What is required: Only an exact repetition of every entry counts as the answer.

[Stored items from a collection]
* * * *

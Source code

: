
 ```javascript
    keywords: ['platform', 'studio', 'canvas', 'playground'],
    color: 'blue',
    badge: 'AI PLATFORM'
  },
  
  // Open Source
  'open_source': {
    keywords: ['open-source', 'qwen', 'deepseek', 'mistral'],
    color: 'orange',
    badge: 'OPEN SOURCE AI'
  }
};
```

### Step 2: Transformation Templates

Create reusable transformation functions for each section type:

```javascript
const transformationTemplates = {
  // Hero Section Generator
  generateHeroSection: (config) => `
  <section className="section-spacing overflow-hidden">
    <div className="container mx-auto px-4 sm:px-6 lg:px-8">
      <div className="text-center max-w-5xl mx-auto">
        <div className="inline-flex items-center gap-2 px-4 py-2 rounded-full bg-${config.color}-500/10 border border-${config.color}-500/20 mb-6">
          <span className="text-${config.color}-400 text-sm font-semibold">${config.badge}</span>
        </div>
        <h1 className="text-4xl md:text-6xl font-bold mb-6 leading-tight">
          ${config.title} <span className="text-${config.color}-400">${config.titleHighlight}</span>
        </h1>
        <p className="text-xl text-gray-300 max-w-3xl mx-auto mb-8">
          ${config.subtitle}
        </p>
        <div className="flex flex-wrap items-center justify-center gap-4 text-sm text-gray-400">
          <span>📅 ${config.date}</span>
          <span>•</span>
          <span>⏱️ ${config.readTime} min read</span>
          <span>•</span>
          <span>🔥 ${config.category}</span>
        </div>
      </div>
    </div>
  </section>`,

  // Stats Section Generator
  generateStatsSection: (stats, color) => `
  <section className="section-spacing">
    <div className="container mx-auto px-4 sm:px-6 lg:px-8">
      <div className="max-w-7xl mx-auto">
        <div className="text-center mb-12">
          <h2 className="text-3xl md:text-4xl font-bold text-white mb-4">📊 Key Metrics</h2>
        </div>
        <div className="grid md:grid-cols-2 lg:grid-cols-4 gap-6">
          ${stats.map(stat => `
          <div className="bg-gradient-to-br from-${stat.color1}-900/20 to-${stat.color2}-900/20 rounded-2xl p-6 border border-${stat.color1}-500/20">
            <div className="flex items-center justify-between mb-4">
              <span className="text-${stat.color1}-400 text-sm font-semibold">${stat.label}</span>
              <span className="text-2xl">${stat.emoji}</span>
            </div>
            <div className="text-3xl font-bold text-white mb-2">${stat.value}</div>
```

* * * *

Solved problem:
Source code

:
 ```javascript
    keywords: ['platform', 'studio', 'canvas', 'playground'],
    color: 'blue',
    badge: 'AI PLATFORM'
  },
  
  // Open Source
  'open_source': {
    keywords: ['open-source', 'qwen', 'deepseek', 'mistral'],
    color: 'orange',
    badge: 'OPEN SOURCE AI'
  }
};
```

### Step 2: Transformation Templates

Create reusable transformation functions for each section type:

```javascript
const transformationTemplates = {
  // Hero Section Generator
  generateHeroSection: (config) => `
  <section className="section-spacing overflow-hidden">
    <div className="container mx-auto px-4 sm:px-6 lg:px-8">
      <div className="text-center max-w-5xl mx-auto">
        <div className="inline-flex items-center gap-2 px-4 py-2 rounded-full bg-${config.color}-500/10 border border-${config.color}-500/20 mb-6">
          <span className="text-${config.color}-400 text-sm font-semibold">${config.badge}</span>
        </div>
        <h1 className="text-4xl md:text-6xl font-bold mb-6 leading-tight">
          ${config.title} <span className="text-${config.color}-400">${config.titleHighlight}</span>
        </h1>
        <p className="text-xl text-gray-300 max-w-3xl mx-auto mb-8">
          ${config.subtitle}
        </p>
        <div className="flex flex-wrap items-center justify-center gap-4 text-sm text-gray-400">
          <span>📅 ${config.date}</span>
          <span>•</span>
          <span>⏱️ ${config.readTime} min read</span>
          <span>•</span>
          <span>🔥 ${config.category}</span>
        </div>
      </div>
    </div>
  </section>`,

  // Stats Section Generator
  generateStatsSection: (stats, color) => `
  <section className="section-spacing">
    <div className="container mx-auto px-4 sm:px-6 lg:px-8">
      <div className="max-w-7xl mx-auto">
        <div className="text-center mb-12">
          <h2 className="text-3xl md:text-4xl font-bold text-white mb-4">📊 Key Metrics</h2>
        </div>
        <div className="grid md:grid-cols-2 lg:grid-cols-4 gap-6">
          ${stats.map(stat => `
          <div className="bg-gradient-to-br from-${stat.color1}-900/20 to-${stat.color2}-900/20 rounded-2xl p-6 border border-${stat.color1}-500/20">
            <div className="flex items-center justify-between mb-4">
              <span className="text-${stat.color1}-400 text-sm font-semibold">${stat.label}</span>
              <span className="text-2xl">${stat.emoji}</span>
            </div>
            <div className="text-3xl font-bold text-white mb-2">${stat.value}</div>
```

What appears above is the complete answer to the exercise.